» **EXERCISE PROMPT**
Each record below must be reproduced exactly as it reads, with its images omitted.

----- SOURCE MATERIAL -----

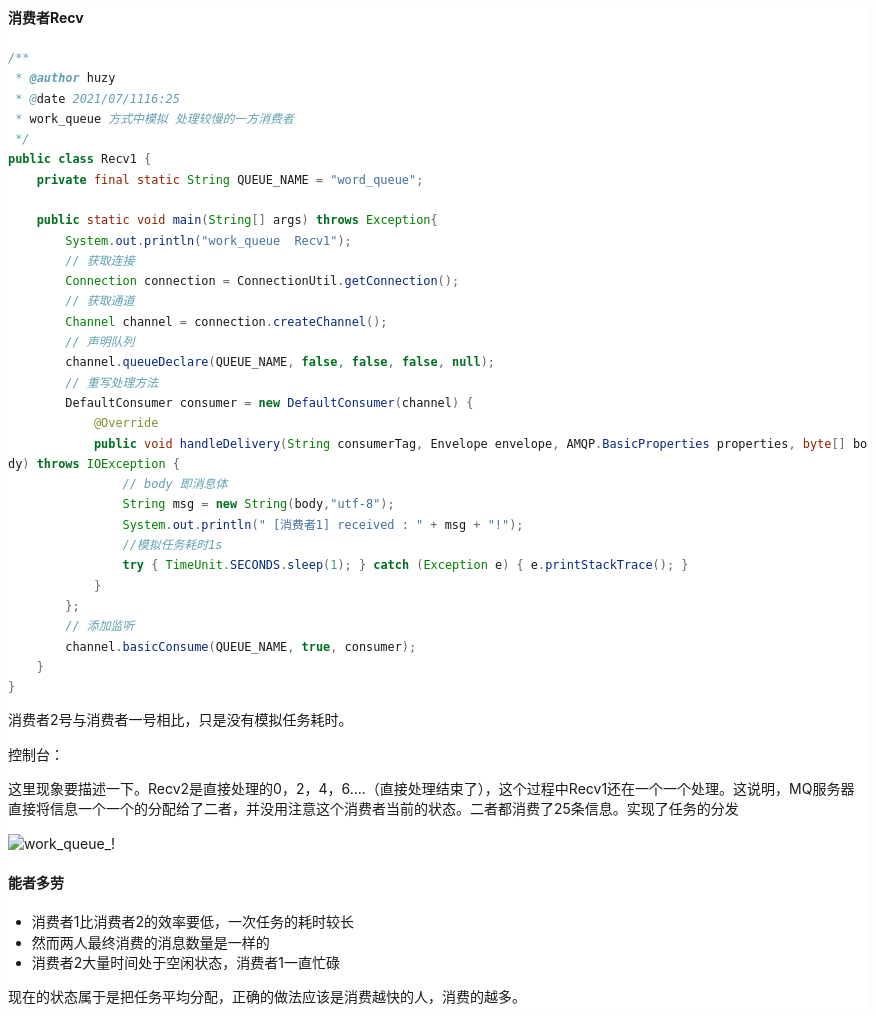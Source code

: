 #### 消费者Recv

```java
/**
 * @author huzy
 * @date 2021/07/1116:25
 * work_queue 方式中模拟 处理较慢的一方消费者
 */
public class Recv1 {
    private final static String QUEUE_NAME = "word_queue";

    public static void main(String[] args) throws Exception{
        System.out.println("work_queue  Recv1");
        // 获取连接
        Connection connection = ConnectionUtil.getConnection();
        // 获取通道
        Channel channel = connection.createChannel();
        // 声明队列
        channel.queueDeclare(QUEUE_NAME, false, false, false, null);
        // 重写处理方法
        DefaultConsumer consumer = new DefaultConsumer(channel) {
            @Override
            public void handleDelivery(String consumerTag, Envelope envelope, AMQP.BasicProperties properties, byte[] body) throws IOException {
                // body 即消息体
                String msg = new String(body,"utf-8");
                System.out.println(" [消费者1] received : " + msg + "!");
                //模拟任务耗时1s
                try { TimeUnit.SECONDS.sleep(1); } catch (Exception e) { e.printStackTrace(); }
            }
        };
        // 添加监听
        channel.basicConsume(QUEUE_NAME, true, consumer);
    }
}
```

消费者2号与消费者一号相比，只是没有模拟任务耗时。

控制台：

这里现象要描述一下。Recv2是直接处理的0，2，4，6....（直接处理结束了），这个过程中Recv1还在一个一个处理。这说明，MQ服务器直接将信息一个一个的分配给了二者，并没用注意这个消费者当前的状态。二者都消费了25条信息。实现了任务的分发

![work_queue_!](https://huzy-node-image.oss-cn-beijing.aliyuncs.com/img/work_queue_!.gif)

#### 能者多劳

- 消费者1比消费者2的效率要低，一次任务的耗时较长
- 然而两人最终消费的消息数量是一样的
- 消费者2大量时间处于空闲状态，消费者1一直忙碌

现在的状态属于是把任务平均分配，正确的做法应该是消费越快的人，消费的越多。
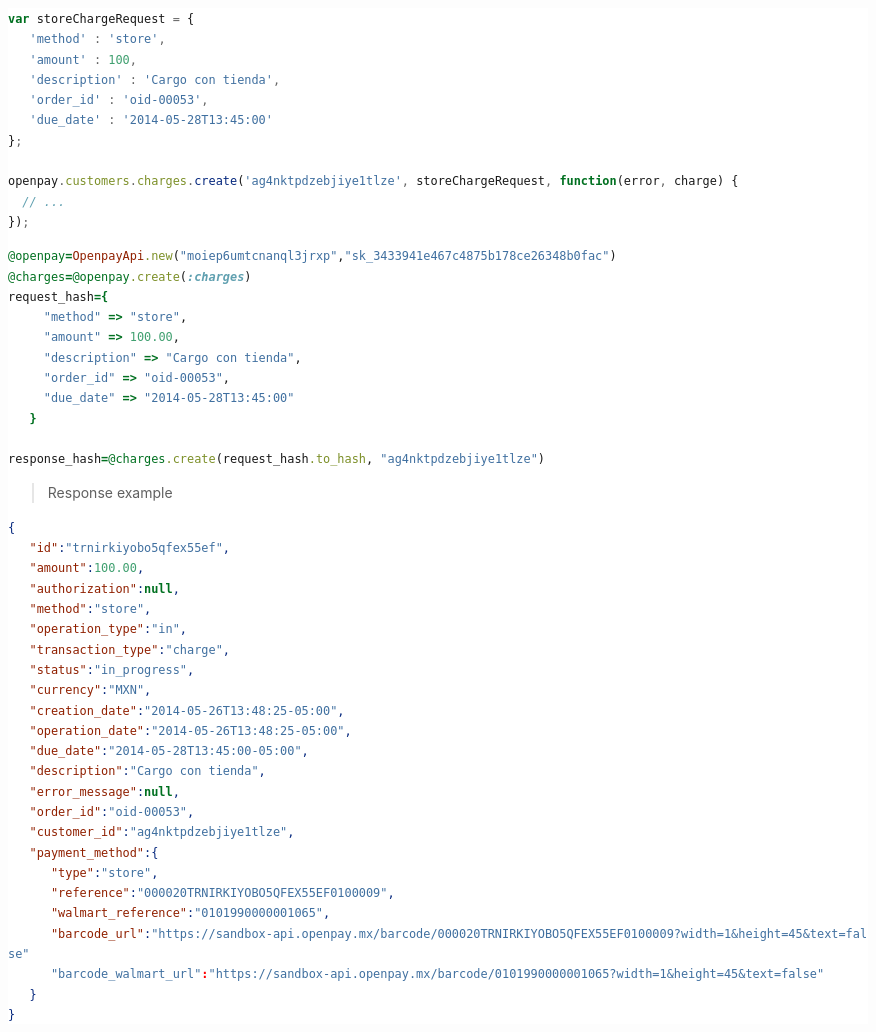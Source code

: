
 ```javascript
var storeChargeRequest = {
   'method' : 'store',
   'amount' : 100,
   'description' : 'Cargo con tienda',
   'order_id' : 'oid-00053',
   'due_date' : '2014-05-28T13:45:00'
};

openpay.customers.charges.create('ag4nktpdzebjiye1tlze', storeChargeRequest, function(error, charge) {
  // ...
});
```

```ruby
@openpay=OpenpayApi.new("moiep6umtcnanql3jrxp","sk_3433941e467c4875b178ce26348b0fac")
@charges=@openpay.create(:charges)
request_hash={
     "method" => "store",
     "amount" => 100.00,
     "description" => "Cargo con tienda",
     "order_id" => "oid-00053",
     "due_date" => "2014-05-28T13:45:00"
   }

response_hash=@charges.create(request_hash.to_hash, "ag4nktpdzebjiye1tlze")
```

> Response example

```json
{
   "id":"trnirkiyobo5qfex55ef",
   "amount":100.00,
   "authorization":null,
   "method":"store",
   "operation_type":"in",
   "transaction_type":"charge",
   "status":"in_progress",
   "currency":"MXN",
   "creation_date":"2014-05-26T13:48:25-05:00",
   "operation_date":"2014-05-26T13:48:25-05:00",
   "due_date":"2014-05-28T13:45:00-05:00",
   "description":"Cargo con tienda",
   "error_message":null,
   "order_id":"oid-00053",
   "customer_id":"ag4nktpdzebjiye1tlze",
   "payment_method":{
      "type":"store",
      "reference":"000020TRNIRKIYOBO5QFEX55EF0100009",
      "walmart_reference":"0101990000001065",
      "barcode_url":"https://sandbox-api.openpay.mx/barcode/000020TRNIRKIYOBO5QFEX55EF0100009?width=1&height=45&text=false"
      "barcode_walmart_url":"https://sandbox-api.openpay.mx/barcode/0101990000001065?width=1&height=45&text=false"
   }
}
```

-----

» **EXERCISE RESPONSE**
Source code

: #### 消费者Recv

```java
/**
 * @author huzy
 * @date 2021/07/1116:25
 * work_queue 方式中模拟 处理较慢的一方消费者
 */
public class Recv1 {
    private final static String QUEUE_NAME = "word_queue";

    public static void main(String[] args) throws Exception{
        System.out.println("work_queue  Recv1");
        // 获取连接
        Connection connection = ConnectionUtil.getConnection();
        // 获取通道
        Channel channel = connection.createChannel();
        // 声明队列
        channel.queueDeclare(QUEUE_NAME, false, false, false, null);
        // 重写处理方法
        DefaultConsumer consumer = new DefaultConsumer(channel) {
            @Override
            public void handleDelivery(String consumerTag, Envelope envelope, AMQP.BasicProperties properties, byte[] body) throws IOException {
                // body 即消息体
                String msg = new String(body,"utf-8");
                System.out.println(" [消费者1] received : " + msg + "!");
                //模拟任务耗时1s
                try { TimeUnit.SECONDS.sleep(1); } catch (Exception e) { e.printStackTrace(); }
            }
        };
        // 添加监听
        channel.basicConsume(QUEUE_NAME, true, consumer);
    }
}
```

消费者2号与消费者一号相比，只是没有模拟任务耗时。

控制台：

这里现象要描述一下。Recv2是直接处理的0，2，4，6....（直接处理结束了），这个过程中Recv1还在一个一个处理。这说明，MQ服务器直接将信息一个一个的分配给了二者，并没用注意这个消费者当前的状态。二者都消费了25条信息。实现了任务的分发

![work_queue_!](https://huzy-node-image.oss-cn-beijing.aliyuncs.com/img/work_queue_!.gif)

#### 能者多劳

- 消费者1比消费者2的效率要低，一次任务的耗时较长
- 然而两人最终消费的消息数量是一样的
- 消费者2大量时间处于空闲状态，消费者1一直忙碌

现在的状态属于是把任务平均分配，正确的做法应该是消费越快的人，消费的越多。
Source code

:
 ```javascript
var storeChargeRequest = {
   'method' : 'store',
   'amount' : 100,
   'description' : 'Cargo con tienda',
   'order_id' : 'oid-00053',
   'due_date' : '2014-05-28T13:45:00'
};

openpay.customers.charges.create('ag4nktpdzebjiye1tlze', storeChargeRequest, function(error, charge) {
  // ...
});
```

```ruby
@openpay=OpenpayApi.new("moiep6umtcnanql3jrxp","sk_3433941e467c4875b178ce26348b0fac")
@charges=@openpay.create(:charges)
request_hash={
     "method" => "store",
     "amount" => 100.00,
     "description" => "Cargo con tienda",
     "order_id" => "oid-00053",
     "due_date" => "2014-05-28T13:45:00"
   }

response_hash=@charges.create(request_hash.to_hash, "ag4nktpdzebjiye1tlze")
```

> Response example

```json
{
   "id":"trnirkiyobo5qfex55ef",
   "amount":100.00,
   "authorization":null,
   "method":"store",
   "operation_type":"in",
   "transaction_type":"charge",
   "status":"in_progress",
   "currency":"MXN",
   "creation_date":"2014-05-26T13:48:25-05:00",
   "operation_date":"2014-05-26T13:48:25-05:00",
   "due_date":"2014-05-28T13:45:00-05:00",
   "description":"Cargo con tienda",
   "error_message":null,
   "order_id":"oid-00053",
   "customer_id":"ag4nktpdzebjiye1tlze",
   "payment_method":{
      "type":"store",
      "reference":"000020TRNIRKIYOBO5QFEX55EF0100009",
      "walmart_reference":"0101990000001065",
      "barcode_url":"https://sandbox-api.openpay.mx/barcode/000020TRNIRKIYOBO5QFEX55EF0100009?width=1&height=45&text=false"
      "barcode_walmart_url":"https://sandbox-api.openpay.mx/barcode/0101990000001065?width=1&height=45&text=false"
   }
}
```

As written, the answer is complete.